The AIIM report on SharePoint 2013 sings a familiar tune: people have security concerns with SharePoint in the cloud; people consider SharePoint as a platform for building a comprehensive content management system and records management system; Microsoft’s three-year upgrade cycle has caused many companies to have multiple versions of SharePoint which has added IT support issues.
We know some are not happy with SharePoint, and AIIM reported this last year, too.
So the question remains — what to do about these concerns?
Not Many with Great SharePoint Success
The report released this week and based off a July survey of 620 SharePoint users — “SharePoint 2013 — Clouding the issues” — concludes that organizations “seem prepared to continue investing in core licenses, professional services, and additional add-on products as they pursue the goal of building a capable and comprehensive content and records management system, with SharePoint as the underlying platform.”
Doug Miles, director of market intelligence for AIIM, who spearheaded the survey research and wrote the report, caught up with CMSWire today. Miles said he was shocked to see the number of those finding “great success” with their SharePoint implementation only at 6%. He expected that to be somewhere in the range of a quarter of the respondents.
“It’s a little depressing,” he told CMSWire from his UK office. “To be fair, with any IT project you don’t expect a huge number. But that answer was really low.”
When CMSWire shared the 6% number with Joel Oleson, or “SharePoint Joel” as he’s affectionately known in this industry, he told us that a "SharePoint deployment is never done. There's always more to be done, so it may look daunting."

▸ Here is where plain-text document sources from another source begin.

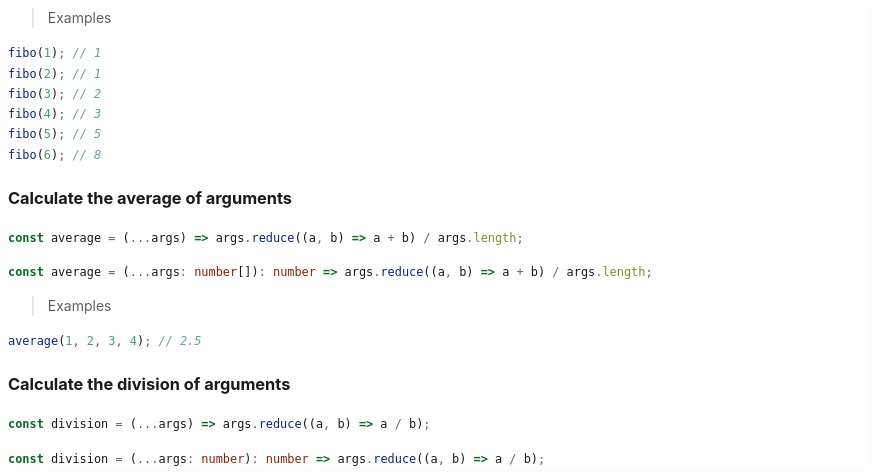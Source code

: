 </CodeGroup>

> Examples

```ts
fibo(1); // 1
fibo(2); // 1
fibo(3); // 2
fibo(4); // 3
fibo(5); // 5
fibo(6); // 8
```

### Calculate the average of arguments

<CodeGroup>

<CodeGroupItem title="js">

```js
const average = (...args) => args.reduce((a, b) => a + b) / args.length;
```

</CodeGroupItem>

<CodeGroupItem title="ts">

```ts
const average = (...args: number[]): number => args.reduce((a, b) => a + b) / args.length;
```

</CodeGroupItem>

</CodeGroup>

> Examples

```ts
average(1, 2, 3, 4); // 2.5
```

### Calculate the division of arguments

<CodeGroup>

<CodeGroupItem title="js">

```js
const division = (...args) => args.reduce((a, b) => a / b);
```

</CodeGroupItem>

<CodeGroupItem title="ts">

```ts
const division = (...args: number): number => args.reduce((a, b) => a / b);
```

</CodeGroupItem>

</CodeGroup>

Oleson added that "Microsoft's focus on Office 365 and attempt to get more looks at SharePoint as a utility have neglected the real deployments."
Eric Riz, executive vice president of Concatenate, a software firm based in Toronto, told CMSWire he's not surprised by the survey's 6% number.
"There is a huge question mark around the definition of success in the SharePoint context," Riz said. "Who defines it? How do you know when you're done? By department? By webpart? By functionality? Massive confusion exists in this definition."
Define Governance Plan Now
SharePoint end users have several concerns about which direction they want to go with implementation and defining long-term governance plan: will it be used in the cloud? For records management?
We know a governance plan is huge. One major issue we discussed last month based off the SharePoint Technology Conference in Boston #SPTechCon was document management and its role in governance. Too often, many documents sit in a virtual file cabinet while needed are reviews to cross-check updates and amendments to an organization’s policies, goals and features. Governance committees must meet regularly to enforce policy changes and implementation.
So what's the big takeaway here from this week's AIIM report? Miles told us that end users “need to make up their minds as to what the current and definitive role of SharePoint is in their IT infrastructure.”
“Are you putting records on it or not?” he asked. “Are you linking to records management or not? Are you going to see it as a way into the cloud or not? Are you using third-party products or not? Don’t just leave it there. Move on it. Make some decisions where you are going and where you want to end up.”
Why This Survey?
The research for the survey was underwritten in part by AvePoint, Bottomline Technologies, Buildingi, EMC, IBM, K2, Kodak, Repstor and Titus.
We asked Miles why this survey would be relevant to SharePoint users today — and why it’s distinguished from other industry findings. He said respondents were composed of end users, and although the survey had industry sponsors, AIIM is independent and “acts on behalf of the end users.”
“People generally trust us with saying what they feel about it,” Miles said. “We have a lot of practitioners and not necessarily the views from the highest person in the business. We wanted to get the viewpoints of people struggling with this day to day.”
Other key findings in the AIIM report include:
- 57% use SharePoint for Electronic Content Management/Document Management (ECM/DM), and 31% consider it to be their main or only (10%) ECM/DM system.
- 45% plan to be on SharePoint 2013 by mid-2014 based partially on improved search features and tighter integration with Outlook.
- 9% of smaller organizations plan to move all of their SharePoint content to the 365 cloud, compared to 2% of mid-sized and 3% of largest. Overall 29% are looking to a hybrid cloud, but half of these will use a third-party or private cloud, not 365.
- Despite improvements in the standard feature set, 67% still see third-party products as important for process and records management activities.